Problem description —
Return all lines from the listing below in which the string "convert" occurs.

Segment Start: Data excerpts

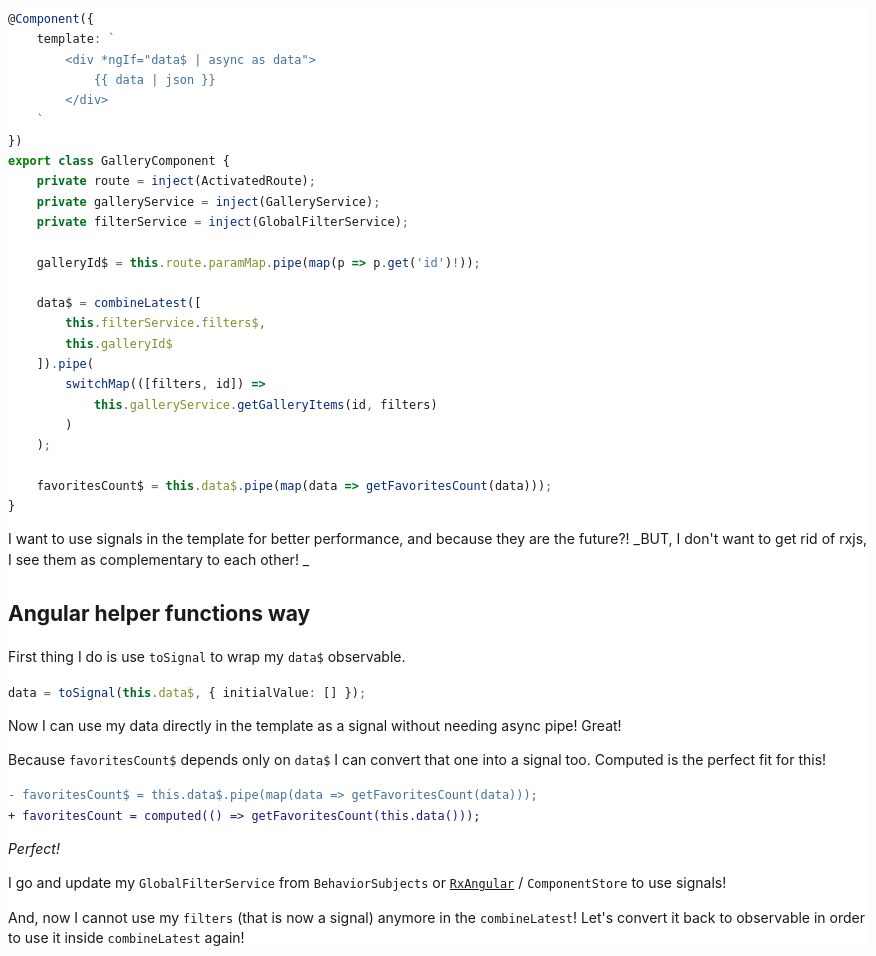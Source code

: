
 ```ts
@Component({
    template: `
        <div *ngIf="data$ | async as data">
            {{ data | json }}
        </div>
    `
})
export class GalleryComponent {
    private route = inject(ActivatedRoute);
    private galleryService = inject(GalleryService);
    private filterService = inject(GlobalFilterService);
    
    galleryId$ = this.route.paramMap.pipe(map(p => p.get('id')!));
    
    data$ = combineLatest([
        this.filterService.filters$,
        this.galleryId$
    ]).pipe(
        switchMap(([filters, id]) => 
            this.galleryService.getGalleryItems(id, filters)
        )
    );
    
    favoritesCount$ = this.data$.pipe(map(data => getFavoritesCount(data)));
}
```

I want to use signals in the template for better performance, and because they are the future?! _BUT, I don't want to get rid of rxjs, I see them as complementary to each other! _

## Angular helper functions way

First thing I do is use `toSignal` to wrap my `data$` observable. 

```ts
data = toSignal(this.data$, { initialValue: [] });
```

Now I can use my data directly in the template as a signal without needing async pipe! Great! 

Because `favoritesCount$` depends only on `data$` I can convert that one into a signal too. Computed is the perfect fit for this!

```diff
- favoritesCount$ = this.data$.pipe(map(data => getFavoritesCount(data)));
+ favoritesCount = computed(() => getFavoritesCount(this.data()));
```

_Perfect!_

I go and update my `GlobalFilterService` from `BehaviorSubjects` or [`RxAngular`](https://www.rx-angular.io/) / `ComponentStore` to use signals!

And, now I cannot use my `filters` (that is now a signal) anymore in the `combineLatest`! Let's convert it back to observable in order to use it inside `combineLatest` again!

Segment End: Data excerpts

Answer box —
Because `favoritesCount$` depends only on `data$` I can convert that one into a signal too. Computed is the perfect fit for this!
And, now I cannot use my `filters` (that is now a signal) anymore in the `combineLatest`! Let's convert it back to observable in order to use it inside `combineLatest` again!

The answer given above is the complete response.